An issue I have in my own "decorating" is thinking - oh, this is taking too much time, money, and energy. I should be doing something more practical like making huge batches of chicken spaghetti and freezing it. Or folding laundry.
The effort it takes to make my home beautiful sometimes seems too frivolous and not deserving of my time and energy.
That being said, this book reminded me that attention to detail and thinking through of the appearance and practical use of a space, is both valuable and time worthy. Home is the back drop for which we do life. All the details add up and give the feeling of home-y-ness and beauty and enable things to run more smoothly.
In the book's intro, Gabrielle writes :
Design isn't some froufrou gloss or shiny veneer on life, its insisting on a solution (preferably an elegant one) and working carefully to make sure that solution works within whatever constraints you have - architectural, financial, or the fact that children live in your home. I know for a fact that you can use design to solve problems in your home. I've had a million (well, technically, a lot less than a million) conversations with readers and other parents about how to make their nitty-gritty, day-to-day duties more intentional, more stylish, and, dare I suggest, way easier.

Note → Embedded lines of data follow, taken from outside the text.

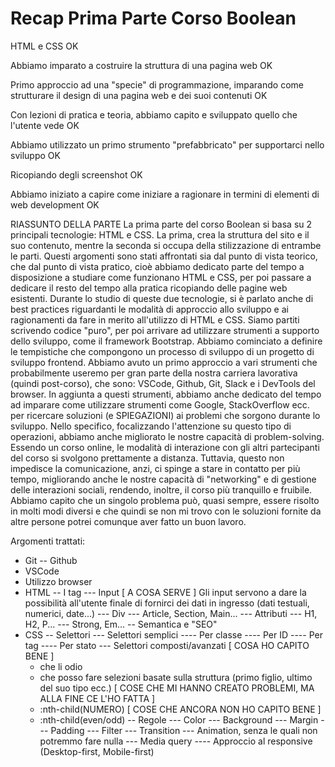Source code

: # Recap Prima Parte Corso Boolean

HTML e CSS OK

Abbiamo imparato a costruire la struttura di una pagina web OK

Primo approccio ad una "specie" di programmazione, imparando come strutturare il design di una pagina web e dei suoi contenuti OK

Con lezioni di pratica e teoria, abbiamo capito e sviluppato quello che l'utente vede OK

Abbiamo utilizzato un primo strumento "prefabbricato" per supportarci nello sviluppo OK

Ricopiando degli screenshot OK

Abbiamo iniziato a capire come iniziare a ragionare in termini di elementi di web development OK


RIASSUNTO DELLA PARTE
La prima parte del corso Boolean si basa su 2 principali tecnologie: HTML e CSS. La prima, crea la struttura del sito e il suo contenuto, mentre la seconda si occupa della stilizzazione di entrambe le parti.
Questi argomenti sono stati affrontati sia dal punto di vista teorico, che dal punto di vista pratico, cioè abbiamo dedicato parte del tempo a disposizione a studiare come funzionano HTML e CSS, per poi passare a dedicare il resto del tempo alla pratica ricopiando delle pagine web esistenti.
Durante lo studio di queste due tecnologie, si è parlato anche di best practices riguardanti le modalità di approccio allo sviluppo e ai ragionamenti da fare in merito all'utilizzo di HTML e CSS.
Siamo partiti scrivendo codice "puro", per poi arrivare ad utilizzare strumenti a supporto dello sviluppo, come il framework Bootstrap.
Abbiamo cominciato a definire le tempistiche che compongono un processo di sviluppo di un progetto di sviluppo frontend.
Abbiamo avuto un primo approccio a vari strumenti che probabilmente useremo per gran parte della nostra carriera lavorativa (quindi post-corso), che sono: VSCode, Github, Git, Slack e i DevTools del browser. In aggiunta a questi strumenti, abbiamo anche dedicato del tempo ad imparare come utilizzare strumenti come Google, StackOverflow ecc. per ricercare soluzioni (e SPIEGAZIONI) ai problemi che sorgono durante lo sviluppo. Nello specifico, focalizzando l'attenzione su questo tipo di operazioni, abbiamo anche migliorato le nostre capacità di problem-solving.
Essendo un corso online, le modalità di interazione con gli altri partecipanti del corso si svolgono prettamente a distanza. Tuttavia, questo non impedisce la comunicazione, anzi, ci spinge a stare in contatto per più tempo, migliorando anche le nostre capacità di "networking" e di gestione delle interazioni sociali, rendendo, inoltre, il corso più tranquillo e fruibile.
Abbiamo capito che un singolo problema può, quasi sempre, essere risolto in molti modi diversi e che quindi se non mi trovo con le soluzioni fornite da altre persone potrei comunque aver fatto un buon lavoro.

Argomenti trattati:
- Git
-- Github
- VSCode
- Utilizzo browser
- HTML
-- I tag
--- Input
    [ A COSA SERVE ]
    Gli input servono a dare la possibilità all'utente finale di fornirci dei dati in ingresso (dati testuali, numerici, date...)
--- Div
--- Article, Section, Main...
--- Attributi
--- H1, H2, P...
--- Strong, Em...
-- Semantica e "SEO"
- CSS
-- Selettori
--- Selettori semplici
---- Per classe
---- Per ID
---- Per tag
---- Per stato
--- Selettori composti/avanzati
    [ COSA HO CAPITO BENE ]
    - che li odio
    - che posso fare selezioni basate sulla struttura (primo figlio, ultimo del suo tipo ecc.)
    [ COSE CHE MI HANNO CREATO PROBLEMI, MA ALLA FINE CE L'HO FATTA ]
    - :nth-child(NUMERO)
    [ COSE CHE ANCORA NON HO CAPITO BENE ]
    - :nth-child(even/odd)
-- Regole
--- Color
--- Background
--- Margin
--- Padding
--- Filter
--- Transition
--- Animation, senza le quali non potremmo fare nulla
--- Media query
---- Approccio al responsive (Desktop-first, Mobile-first)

So here's a few examples of design solving solutions to problems in my home and general improvements I've been making lately.
My mom found these red stools at Kroger of all places! Now the kids eat almost every meal here except sit down family dinners. It is way easier to clean these stools and sweep the floor underneath than it is to clean under and around the tight space of the kitchen table.
This drawing has spent way too long in my art box. Stephen drew this picture of George in his crib with his quilt for a school assignment. I think it's the most precious thing in the world. Finally, I grabbed a cheap frame at Micheal's and hung it above George's crib.
In the book, Gabrielle, recommends investing in nice looking laundry baskets. She says "choose a basket you can live with when you start folding laundry in the family room and don't finish for three days."
Y'all, I was so overdue for some new laundry baskets.
I found these deep turquoise, striped fabric buckets on clearance at Target, and they make my heart so happy. I realized that the laundry baskets are as much a fixed part of the decor as our bed or the living room sofa. They are out 24/7. It is totally worth it to buy some nice looking ones. These cost the same amount as the plastic ones I almost bought a few weeks ago.
The book also addressed shoe storage, and I felt validated because I've got this covered. My system has stood the test of time for many months. I have this huge shoe basket close to the front door. All my children's shoes live in here. This is so much easier than returning shoes to closets 10 times a day.
I got a sleek looking canister to hold coffee grounds instead of the huge bag of coffee sitting out all the time. Why have I never thought of this before?! It totally changes my attitude about this coffee corner. Plus, we don't have to stick our hand way down in the bag to scoop the grounds.
For the living room shelves, I finally put pictures in all the frames and de-junked the bottom shelves.
There are a few other things I'm working on in kids' rooms with book storage and toys. Also, I'm working on the new baby's tiny nursery, which is so fun!
I can't say enough good things about the book! As someone who is home the vast majority of my time, it is nice to be encouraged that aesthetics matter and also hold a practical component. Design can improve our systems and inner workings of household chores and duties, and more importantly can be a major morale booster for the whole family!
One last thing I love that Gabrielle Blair says, ...."there is no due date for my house (or your house) to be "done." There is no to-do list of tasks I have to accomplish right away to make sure my home is wonderful. I can implement one idea today, solve a recurring problem tomorrow, and over time create an inviting haven that makes for the best sort of family memories."